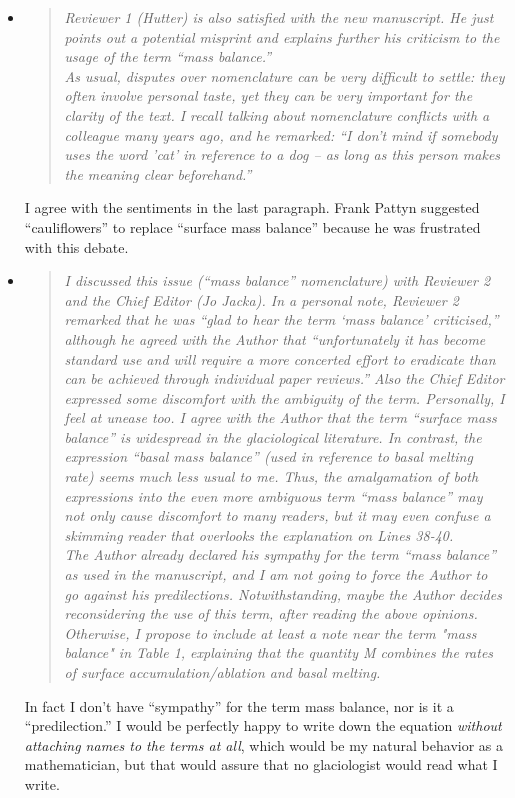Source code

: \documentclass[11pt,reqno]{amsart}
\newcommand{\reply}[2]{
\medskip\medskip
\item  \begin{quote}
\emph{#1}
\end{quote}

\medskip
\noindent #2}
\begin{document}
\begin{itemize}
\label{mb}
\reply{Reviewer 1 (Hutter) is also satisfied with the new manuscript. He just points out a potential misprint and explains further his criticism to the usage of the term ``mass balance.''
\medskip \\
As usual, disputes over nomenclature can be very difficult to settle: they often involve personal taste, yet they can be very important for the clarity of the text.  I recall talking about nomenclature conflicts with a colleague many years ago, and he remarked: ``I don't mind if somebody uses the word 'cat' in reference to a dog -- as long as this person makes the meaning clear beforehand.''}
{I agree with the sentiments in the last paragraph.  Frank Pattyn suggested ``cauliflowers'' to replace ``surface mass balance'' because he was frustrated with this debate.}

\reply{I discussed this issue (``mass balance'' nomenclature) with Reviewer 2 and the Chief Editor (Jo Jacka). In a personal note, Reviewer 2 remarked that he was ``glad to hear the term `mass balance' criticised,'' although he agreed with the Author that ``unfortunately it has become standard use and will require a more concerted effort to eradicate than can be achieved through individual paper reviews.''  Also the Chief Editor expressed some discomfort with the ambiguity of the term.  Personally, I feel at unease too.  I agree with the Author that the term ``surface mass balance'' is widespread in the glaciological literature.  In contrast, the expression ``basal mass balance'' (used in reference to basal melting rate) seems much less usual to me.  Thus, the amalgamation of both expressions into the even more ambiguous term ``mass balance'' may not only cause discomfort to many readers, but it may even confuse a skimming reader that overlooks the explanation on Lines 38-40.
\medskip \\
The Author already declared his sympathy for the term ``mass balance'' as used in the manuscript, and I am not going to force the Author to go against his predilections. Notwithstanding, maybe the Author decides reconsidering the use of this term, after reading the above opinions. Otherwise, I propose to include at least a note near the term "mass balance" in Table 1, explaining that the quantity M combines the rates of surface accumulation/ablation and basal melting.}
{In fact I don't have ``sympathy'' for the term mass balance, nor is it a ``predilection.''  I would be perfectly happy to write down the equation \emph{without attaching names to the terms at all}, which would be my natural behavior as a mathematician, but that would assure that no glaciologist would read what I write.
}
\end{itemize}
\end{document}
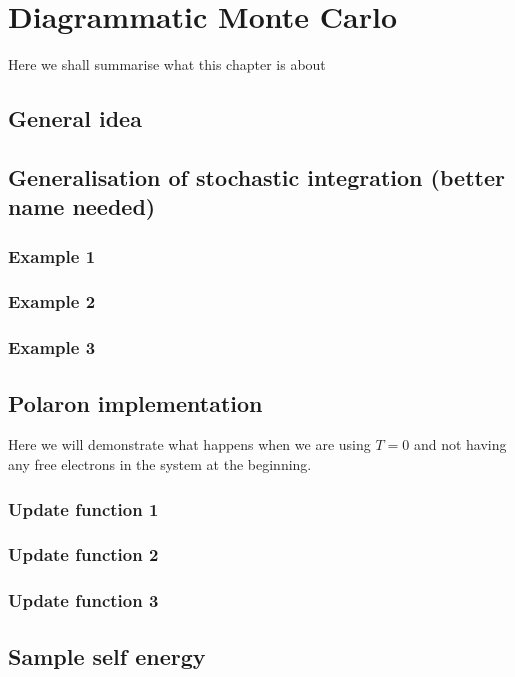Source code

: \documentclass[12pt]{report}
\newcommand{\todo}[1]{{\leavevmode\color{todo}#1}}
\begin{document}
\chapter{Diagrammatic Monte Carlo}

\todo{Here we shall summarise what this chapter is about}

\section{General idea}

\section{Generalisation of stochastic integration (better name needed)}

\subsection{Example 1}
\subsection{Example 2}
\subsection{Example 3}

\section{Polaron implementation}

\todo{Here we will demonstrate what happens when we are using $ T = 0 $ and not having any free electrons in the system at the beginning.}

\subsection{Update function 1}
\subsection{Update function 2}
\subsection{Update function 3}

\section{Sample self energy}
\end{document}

Prompt: Please restate the material above line by line, exactly, beginning at its first line and ending with the line that contains "As usual, disputes", without any pictures.

Completed exercise:
Source code

: \documentclass[11pt,reqno]{amsart}
\newcommand{\reply}[2]{
\medskip\medskip
\item  \begin{quote}
\emph{#1}
\end{quote}

\medskip
\noindent #2}
\begin{document}
\begin{itemize}
\label{mb}
\reply{Reviewer 1 (Hutter) is also satisfied with the new manuscript. He just points out a potential misprint and explains further his criticism to the usage of the term ``mass balance.''
\medskip \\
As usual, disputes over nomenclature can be very difficult to settle: they often involve personal taste, yet they can be very important for the clarity of the text.  I recall talking about nomenclature conflicts with a colleague many years ago, and he remarked: ``I don't mind if somebody uses the word 'cat' in reference to a dog -- as long as this person makes the meaning clear beforehand.''}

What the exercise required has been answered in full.